Maximize Your Social Security

Many people believe that the biggest decision they’ll make in regards to their Social Security is whether or not they’ll withdraw it when they turn 62 or wait longer. However, there are over 81 different strategies that you can use in order to claim your Social Security benefit. The majority of people have no idea which of those strategies is best for their situation in order to maximize their money. It is best to talk with a retirement consultant in order to find the best one for you.

 

Work Your Way Out of Debt

This is crucial in the last ten years of your working life. Although people were more reluctant to be in debt due to the financial crisis, as the economy gets better more and more people are becoming comfortable with being in debt again. It is typical to have a mortgage and a couple of car payments, however this means you could be spending $5,000 a month on paying back debt, which isn’t a good sign when you’re heading into retirement.
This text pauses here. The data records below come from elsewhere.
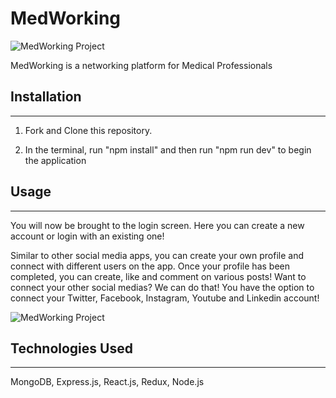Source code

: # MedWorking

<span class="image main"
            ><img src="Medworking.gif" alt="MedWorking Project" /> </span>

MedWorking is a networking platform for Medical Professionals

## Installation

<hr>

1. Fork and Clone this repository.

2. In the terminal, run "npm install" and then run "npm run dev" to begin the application

## Usage

<hr>
You will now be brought to the login screen. Here you can create a new account or login with an existing one!

Similar to other social media apps, you can create your own profile and connect with different users on the app. Once your profile has been completed, you can create, like and comment on various posts! Want to connect your other social medias? We can do that! You have the option to connect your Twitter, Facebook, Instagram, Youtube and Linkedin account!

<span class="image main"
            ><img src="Medworking.gif" alt="MedWorking Project" /> </span>

## Technologies Used

<hr>

MongoDB,
Express.js,
React.js,
Redux,
Node.js
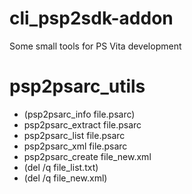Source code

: # cli_psp2sdk-addon
Some small tools for PS Vita development

# psp2psarc_utils
* (psp2psarc_info file.psarc)
* psp2psarc_extract file.psarc
* psp2psarc_list file.psarc
* psp2psarc_xml file.psarc
* psp2psarc_create file_new.xml
* (del /q file_list.txt)
* (del /q file_new.xml)
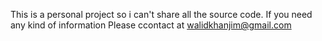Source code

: This is a personal project so i can't share all the source code. If you need any kind of information 
Please ccontact at walidkhanjim@gmail.com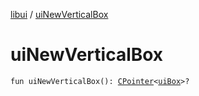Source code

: [libui](index.md) / [uiNewVerticalBox](./ui-new-vertical-box.md)

# uiNewVerticalBox

`fun uiNewVerticalBox(): `[`CPointer`](../kotlinx.cinterop/-c-pointer/index.md)`<`[`uiBox`](ui-box.md)`>?`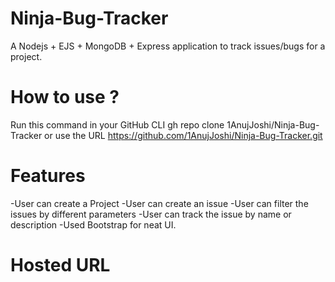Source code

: # Ninja-Bug-Tracker
A Nodejs + EJS + MongoDB + Express application to track issues/bugs for a project.

# How to use ?
Run this command in your GitHub CLI
gh repo clone 1AnujJoshi/Ninja-Bug-Tracker
or use the URL
https://github.com/1AnujJoshi/Ninja-Bug-Tracker.git

# Features
-User can create a Project 
-User can create an issue
-User can filter the issues by different parameters
-User can track the issue by name or description
-Used Bootstrap for neat UI.

# Hosted URL
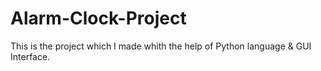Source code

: # Alarm-Clock-Project
This is the project which I made whith the help of Python language & GUI Interface.
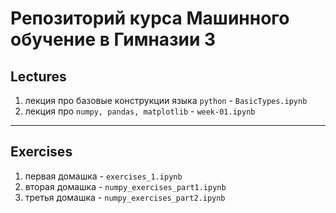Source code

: # Репозиторий курса Машинного обучение в Гимназии 3

## Lectures

1. лекция про базовые конструкции языка `python` - `BasicTypes.ipynb`
2. лекция про `numpy, pandas, matplotlib` - `week-01.ipynb`

---

## Exercises

1. первая домашка - `exercises_1.ipynb`
2. вторая домашка - `numpy_exercises_part1.ipynb`
3. третья домашка - `numpy_exercises_part2.ipynb`
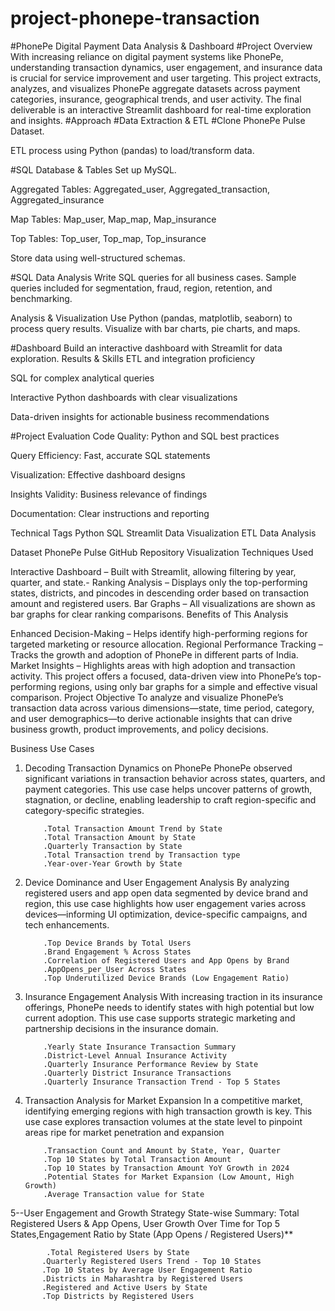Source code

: # project-phonepe-transaction

#PhonePe Digital Payment Data Analysis & Dashboard
#Project Overview
With increasing reliance on digital payment systems like PhonePe, understanding transaction dynamics, user engagement, and insurance data is crucial for service improvement and user targeting. This project extracts, analyzes, and visualizes PhonePe aggregate datasets across payment categories, insurance, geographical trends, and user activity. The final deliverable is an interactive Streamlit dashboard for real-time exploration and insights.
#Approach
#Data Extraction & ETL
#Clone PhonePe Pulse Dataset.

ETL process using Python (pandas) to load/transform data.

#SQL Database & Tables
Set up MySQL.

Aggregated Tables: Aggregated_user, Aggregated_transaction, Aggregated_insurance

Map Tables: Map_user, Map_map, Map_insurance

Top Tables: Top_user, Top_map, Top_insurance

Store data using well-structured schemas.

#SQL Data Analysis
Write SQL queries for all business cases.
Sample queries included for segmentation, fraud, region, retention, and benchmarking.

Analysis & Visualization
Use Python (pandas, matplotlib, seaborn) to process query results.
Visualize with bar charts, pie charts, and maps.

#Dashboard
Build an interactive dashboard with Streamlit for data exploration.
Results & Skills
ETL and integration proficiency

SQL for complex analytical queries

Interactive Python dashboards with clear visualizations

Data-driven insights for actionable business recommendations

#Project Evaluation
Code Quality: Python and SQL best practices

Query Efficiency: Fast, accurate SQL statements

Visualization: Effective dashboard designs

Insights Validity: Business relevance of findings

Documentation: Clear instructions and reporting

Technical Tags
Python SQL Streamlit Data Visualization ETL Data Analysis

Dataset
PhonePe Pulse GitHub Repository
Visualization Techniques Used

Interactive Dashboard – Built with Streamlit, allowing filtering by year, quarter, and state.- Ranking Analysis – Displays only the top-performing states, districts, and pincodes in descending order based on transaction amount and registered users.
Bar Graphs – All visualizations are shown as bar graphs for clear ranking comparisons.
Benefits of This Analysis

Enhanced Decision-Making – Helps identify high-performing regions for targeted marketing or resource allocation.
Regional Performance Tracking – Tracks the growth and adoption of PhonePe in different parts of India.
Market Insights – Highlights areas with high adoption and transaction activity.
This project offers a focused, data-driven view into PhonePe’s top-performing regions, using only bar graphs for a simple and effective visual comparison.
Project Objective
To analyze and visualize PhonePe’s transaction data across various dimensions—state, time period, category, and user demographics—to derive actionable insights that can drive business growth, product improvements, and policy decisions.

Business Use Cases
1. Decoding Transaction Dynamics on PhonePe
PhonePe observed significant variations in transaction behavior across states, quarters, and payment categories. This use case helps uncover patterns of growth, stagnation, or decline, enabling leadership to craft region-specific and category-specific strategies.

           .Total Transaction Amount Trend by State
           .Total Transaction Amount by State
           .Quarterly Transaction by State
           .Total Transaction trend by Transaction type
           .Year-over-Year Growth by State

2. Device Dominance and User Engagement Analysis
By analyzing registered users and app open data segmented by device brand and region, this use case highlights how user engagement varies across devices—informing UI optimization, device-specific campaigns, and tech enhancements.

           .Top Device Brands by Total Users
           .Brand Engagement % Across States
           .Correlation of Registered Users and App Opens by Brand
           .AppOpens_per_User Across States
           .Top Underutilized Device Brands (Low Engagement Ratio)

3. Insurance Engagement Analysis
With increasing traction in its insurance offerings, PhonePe needs to identify states with high potential but low current adoption. This use case supports strategic marketing and partnership decisions in the insurance domain.

           .Yearly State Insurance Transaction Summary
           .District-Level Annual Insurance Activity
           .Quarterly Insurance Performance Review by State
           .Quarterly District Insurance Transactions 
           .Quarterly Insurance Transaction Trend - Top 5 States

4. Transaction Analysis for Market Expansion
In a competitive market, identifying emerging regions with high transaction growth is key. This use case explores transaction volumes at the state level to pinpoint areas ripe for market penetration and expansion

           .Transaction Count and Amount by State, Year, Quarter
           .Top 10 States by Total Transaction Amount
           .Top 10 States by Transaction Amount YoY Growth in 2024
           .Potential States for Market Expansion (Low Amount, High Growth)
           .Average Transaction value for State

5--User Engagement and Growth Strategy
State-wise Summary: Total Registered Users & App Opens, User Growth Over Time for Top 5 States,Engagement Ratio by State (App Opens / Registered Users)**

            .Total Registered Users by State
           .Quarterly Registered Users Trend - Top 10 States
           .Top 10 States by Average User Engagement Ratio
           .Districts in Maharashtra by Registered Users
           .Registered and Active Users by State
           .Top Districts by Registered Users
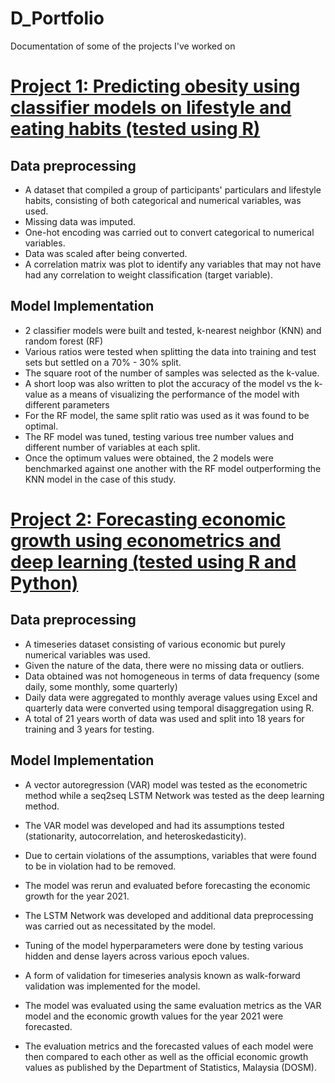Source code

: # D_Portfolio
Documentation of some of the projects I've worked on

# [Project 1: Predicting obesity using classifier models on lifestyle and eating habits (tested using R)](https://github.com/jaylum94/machine_learning_classifier.git)
## Data preprocessing
*	A dataset that compiled a group of participants' particulars and lifestyle habits, consisting of both categorical and numerical variables, was used.
*	Missing data was imputed.
*	One-hot encoding was carried out to convert categorical to numerical variables.
*	Data was scaled after being converted.
*	A correlation matrix was plot to identify any variables that may not have had any correlation to weight classification (target variable).

## Model Implementation
*	2 classifier models were built and tested, k-nearest neighbor (KNN) and random forest (RF)
*	Various ratios were tested when splitting the data into training and test sets but settled on a 70% - 30% split.
*	The square root of the number of samples was selected as the k-value.
*	A short loop was also written to plot the accuracy of the model vs the k-value as a means of visualizing the performance of the model with different parameters
*	For the RF model, the same split ratio was used as it was found to be optimal.
*	The RF model was tuned, testing various tree number values and different number of variables at each split.
*	Once the optimum values were obtained, the 2 models were benchmarked against one another with the RF model outperforming the KNN model in the case of this study.
 
# [Project 2: Forecasting economic growth using econometrics and deep learning (tested using R and Python)](https://github.com/jaylum94/econometrics_deep_learning_comparison.git)
## Data preprocessing

* A timeseries dataset consisting of various economic but purely numerical variables was used.
* Given the nature of the data, there were no missing data or outliers.
* Data obtained was not homogeneous in terms of data frequency (some daily, some monthly, some quarterly)
* Daily data were aggregated to monthly average values using Excel and quarterly data were converted using temporal disaggregation using R.
* A total of 21 years worth of data was used and split into 18 years for training and 3 years for testing.

## Model Implementation

* A vector autoregression (VAR) model was tested as the econometric method while a seq2seq LSTM Network was tested as the deep learning method. 
* The VAR model was developed and had its assumptions tested (stationarity, autocorrelation, and heteroskedasticity).
* Due to certain violations of the assumptions, variables that were found to be in violation had to be removed.
* The model was rerun and evaluated before forecasting the economic growth for the year 2021.

* The LSTM Network was developed and additional data preprocessing was carried out as necessitated by the model.
* Tuning of the model hyperparameters were done by testing various hidden and dense layers across various epoch values. 
* A form of validation for timeseries analysis known as walk-forward validation was implemented for the model.
* The model was evaluated using the same evaluation metrics as the VAR model and the economic growth values for the year 2021 were forecasted.
* The evaluation metrics and the forecasted values of each model were then compared to each other as well as the official economic growth values as published by the Department  of Statistics, Malaysia (DOSM).
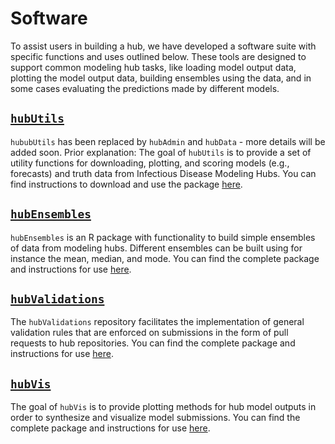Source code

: # Software  

To assist users in building a hub, we have developed a software suite with specific functions and uses outlined below. These tools are designed to support common modeling hub tasks, like loading model output data, plotting the model output data, building ensembles using the data, and in some cases evaluating the predictions made by different models.  

## [`hubUtils`](https://infectious-disease-modeling-hubs.github.io/hubUtils/)  

`hububUtils` has been replaced by `hubAdmin` and `hubData` - more details will be added soon. Prior explanation: The goal of `hubUtils` is to provide a set of utility functions for downloading, plotting, and scoring models (e.g., forecasts) and truth data from Infectious Disease Modeling Hubs. You can find instructions to download and use the package [here](https://infectious-disease-modeling-hubs.github.io/hubUtils/).  

## [`hubEnsembles`](https://github.com/Infectious-Disease-Modeling-Hubs/hubEnsembles)  

`hubEnsembles` is an R package with functionality to build simple ensembles of data from modeling hubs. Different ensembles can be built using for instance the mean, median, and mode. You can find the complete package and instructions for use [here](https://github.com/Infectious-Disease-Modeling-Hubs/hubEnsembles).  

## [`hubValidations`](https://github.com/Infectious-Disease-Modeling-Hubs/hubValidations)  

The `hubValidations` repository facilitates the implementation of general validation rules that are enforced on submissions in the form of pull requests to hub repositories. You can find the complete package and instructions for use [here](https://github.com/Infectious-Disease-Modeling-Hubs/hubValidations).  

## [`hubVis`](https://github.com/Infectious-Disease-Modeling-Hubs/hubVis)  

The goal of `hubVis` is to provide plotting methods for hub model outputs in order to synthesize and visualize model submissions. You can find the complete package and instructions for use [here](https://github.com/Infectious-Disease-Modeling-Hubs/hubVis).  


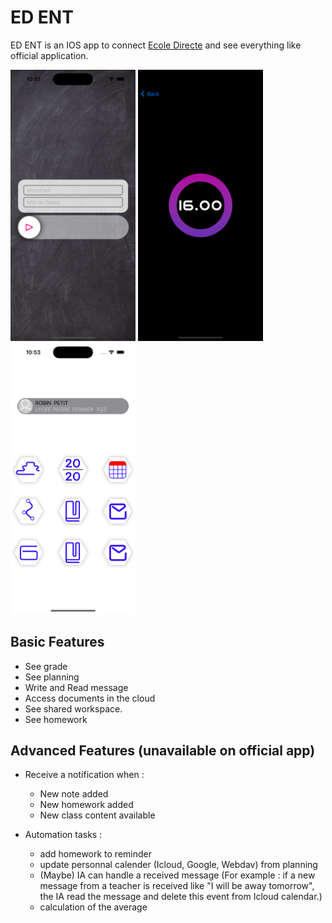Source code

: # ED ENT
ED ENT is an IOS app to connect [Ecole Directe](https://www.ecoledirecte.com) and see everything like official application.

<img src="https://github.com/Rodevpet/ED_ENT/blob/6966c17344e06ab0b1ba69360a0b92003830a820/Login.png" width="200">
<img src="https://github.com/Rodevpet/ED_ENT/blob/6ba53fd0f363f779a56e9dc24f774f3331854b16/Notes%20(soon).png" width="200">
<img src="https://github.com/Rodevpet/ED_ENT/blob/dd53366b28e839b50eb8fd8344ce52355fb41bfb/Home.png" width="200">

## Basic Features
- See grade
- See planning
- Write and Read message
- Access documents in the cloud
- See shared workspace.
- See homework

## Advanced Features (unavailable on official app)
- Receive a notification when :
  - New note added
  - New homework added
  - New class content available

- Automation tasks :
  - add homework to reminder
  - update personnal calender (Icloud, Google, Webdav) from planning
  - (Maybe) IA can handle a received message (For example : if a new message from a teacher is received like "I will be away tomorrow", the IA read the message and delete this event from Icloud calendar.)
  - calculation of the average
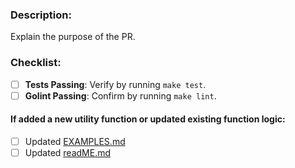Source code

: ### Description:
Explain the purpose of the PR.

### Checklist:  
- [ ] **Tests Passing**: Verify by running `make test`.  
- [ ] **Golint Passing**: Confirm by running `make lint`.  

#### If added a new utility function or updated existing function logic:
* [ ] Updated [EXAMPLES.md](/EXAMPLES.md)
* [ ] Updated [readME.md](/readME.md)
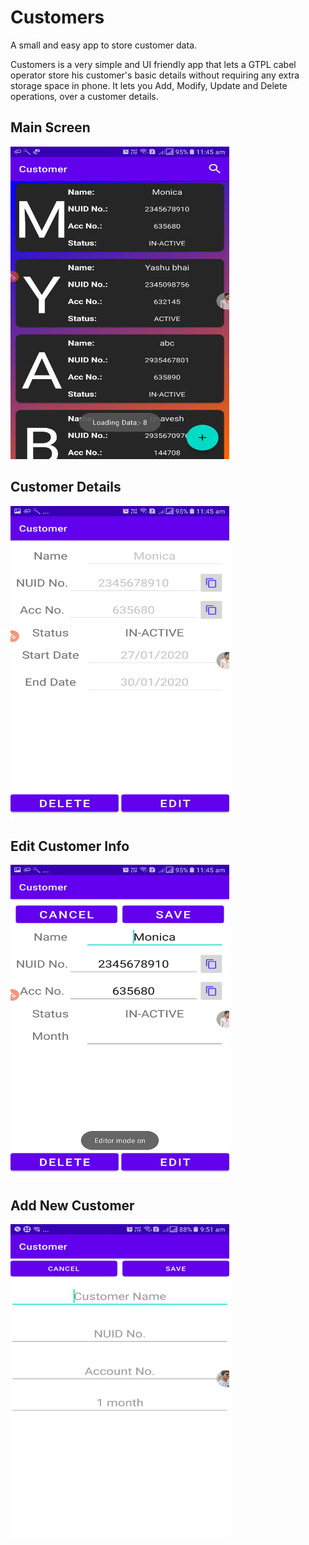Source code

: # Customers
A small and easy app to store customer data.

Customers is a very simple and UI friendly app that lets a GTPL cabel operator store his customer's basic details
without requiring any extra storage space in phone. It lets you Add, Modify, Update and Delete operations, over
a customer details. 

## Main Screen
<img src="https://github.com/Gruhit13/Customers/blob/main/MainScreen.png" width="350" height="500" alt="Main Screen">

## Customer Details
<img src="https://github.com/Gruhit13/Customers/blob/main/CustomerDetail.png" width="350" height="500" alt="Customer details">

## Edit Customer Info
<img src="https://github.com/Gruhit13/Customers/blob/main/EditCustDetail.png" width="350" height="500" alt="Edit Customer">

## Add New Customer
<img src="https://github.com/Gruhit13/Customers/blob/main/AddCustomer.png" width="350" height="500" alt="Add New Customer">
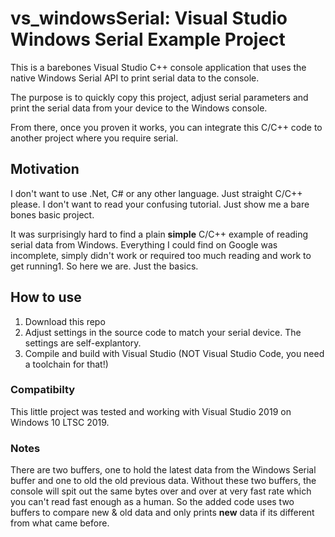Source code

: # vs_windowsSerial: Visual Studio Windows Serial Example Project

This is a barebones Visual Studio C++ console application that uses the native Windows Serial API to print serial data to the console.

The purpose is to quickly copy this project, adjust serial parameters and print the serial data from your device to the Windows console.

From there, once you proven it works, you can integrate this C/C++ code to another project where you require serial.

## Motivation
I don't want to use .Net, C# or any other language. Just straight C/C++ please. I don't want to read your confusing tutorial. Just show me a bare bones basic project.

It was surprisingly hard to find a plain **simple** C/C++ example of reading serial data from Windows. Everything I could find on Google
was incomplete, simply didn't work or required too much reading and work to get running1. So here we are. Just the basics.

## How to use

1. Download this repo
2. Adjust settings in the source code to match your serial device. The settings are self-explantory.
3. Compile and build with Visual Studio (NOT Visual Studio Code, you need a toolchain for that!)

### Compatibilty

This little project was tested and working with Visual Studio 2019 on Windows 10 LTSC 2019.

### Notes

There are two buffers, one to hold the latest data from the Windows Serial buffer and one to old the old previous data. 
Without these two buffers, the console will spit out the same bytes over and over at very fast rate which you can't read fast enough as a human.
So the added code uses two buffers to compare new & old data and only prints **new** data if its different from what came before.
It’s important to get that debt down, as it will make a huge difference to your standard of living come retirement,

 

Continue to Work Part-Time

If you don’t have a significant amount of savings come retirement then there is nothing wrong with finding a part-time job in order to still have an income during retirement. You can consider looking into a consulting job or even working at a restaurant. You may even find enjoyment in continuing to work by finding a job that is low-stress and something that you would enjoy.

 

Delay Your Retirement

As hard of decision as that may be, you may have to consider the possibility of pushing back your retirement a couple of years. Just by waiting for a couple of years before retiring you can save a significant amount more, which will lead to a much more comfortable retirement. Saving up for retirement is tricky, however it doesn’t have to be something that’s hopeless. It’s best to take a step back and get the right mindset in order to have a successful retirement.